◆ Task prompt ◆
Collect all lines from the records below that include the word "Guides".

Records drawn from a dataset
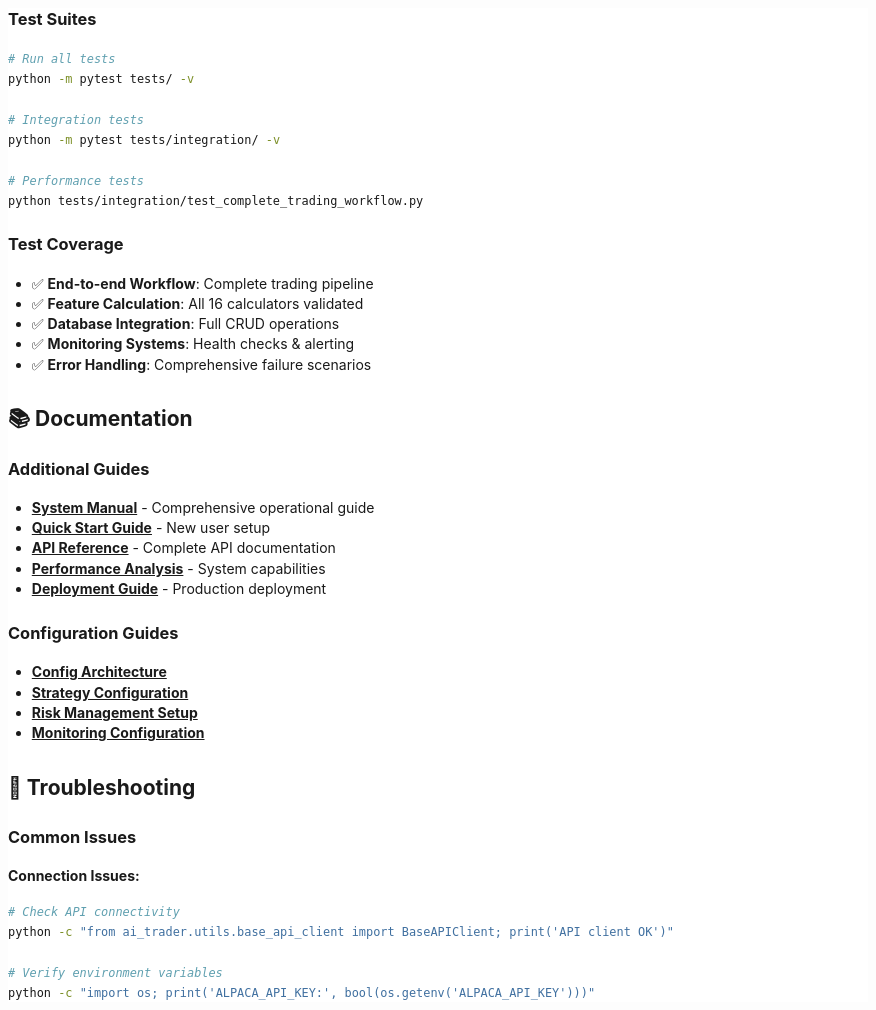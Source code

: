 ### Test Suites

```bash
# Run all tests
python -m pytest tests/ -v

# Integration tests
python -m pytest tests/integration/ -v

# Performance tests
python tests/integration/test_complete_trading_workflow.py
```

### Test Coverage

- ✅ **End-to-end Workflow**: Complete trading pipeline
- ✅ **Feature Calculation**: All 16 calculators validated
- ✅ **Database Integration**: Full CRUD operations
- ✅ **Monitoring Systems**: Health checks & alerting
- ✅ **Error Handling**: Comprehensive failure scenarios

## 📚 **Documentation**

### Additional Guides

- [**System Manual**](SYSTEM_MANUAL.md) - Comprehensive operational guide
- [**Quick Start Guide**](QUICK_START_GUIDE.md) - New user setup
- [**API Reference**](docs/) - Complete API documentation
- [**Performance Analysis**](AI_TRADING_SYSTEM_ANALYSIS_CAPABILITIES.md) - System capabilities
- [**Deployment Guide**](deployment/) - Production deployment

### Configuration Guides

- [**Config Architecture**](src/main/config/docs/CONFIG_ARCHITECTURE.md)
- [**Strategy Configuration**](src/main/config/settings/)
- [**Risk Management Setup**](src/main/risk_management/)
- [**Monitoring Configuration**](src/main/monitoring/)

## 🚨 **Troubleshooting**

### Common Issues

**Connection Issues:**

```bash
# Check API connectivity
python -c "from ai_trader.utils.base_api_client import BaseAPIClient; print('API client OK')"

# Verify environment variables
python -c "import os; print('ALPACA_API_KEY:', bool(os.getenv('ALPACA_API_KEY')))"
```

◆ Result of this task ◆
### Additional Guides
### Configuration Guides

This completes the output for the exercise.